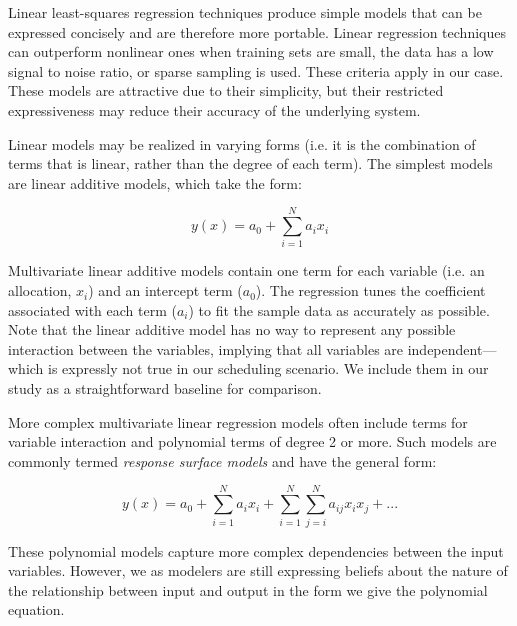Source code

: Linear least-squares regression techniques produce simple models that can be expressed concisely and are therefore more portable. Linear regression techniques can outperform nonlinear ones when training sets are small, the data has a low signal to noise ratio, or sparse sampling is used\cite{hastie}. These criteria apply in our case. These models are attractive due to their simplicity, but their restricted expressiveness may reduce their accuracy of the underlying system.

Linear models may be realized in varying forms (i.e. it is the combination of terms that is linear, rather than the degree of each term).  The simplest models are linear additive models, which take the form:

\begin {equation}
y(x) = a_0 + \sum_{i=1}^{N}{a_ix_i}
\end {equation}

Multivariate linear additive models contain one term for each variable (i.e. an allocation, $x_i$) and an intercept term ($a_0$).  The regression tunes the coefficient associated with each term ($a_i$) to fit the sample data as accurately as possible.  Note that the linear additive model has no way to represent any possible interaction between the variables, implying that all variables are independent---which is expressly not true in our scheduling scenario.  We include them in our study as a straightforward baseline for comparison.

More complex multivariate linear regression models often include terms for variable interaction and polynomial terms of degree 2 or more.  Such models are commonly termed {\em response surface models} and have the general form:

\begin {equation}
y(x) = a_0 + \sum_{i=1}^{N}{a_ix_i} + \sum_{i = 1}^{N}\sum_{j=i}^{N}{a_{ij}x_ix_j} + ...
\end {equation}

These polynomial models capture more complex dependencies between the input variables.  However, we as modelers are still expressing beliefs about the nature of the relationship between input and output in the form we give the polynomial equation.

### Task objective
Go over the records above and tally each line that includes "polynomial". Give the total by itself.

### Your solution
2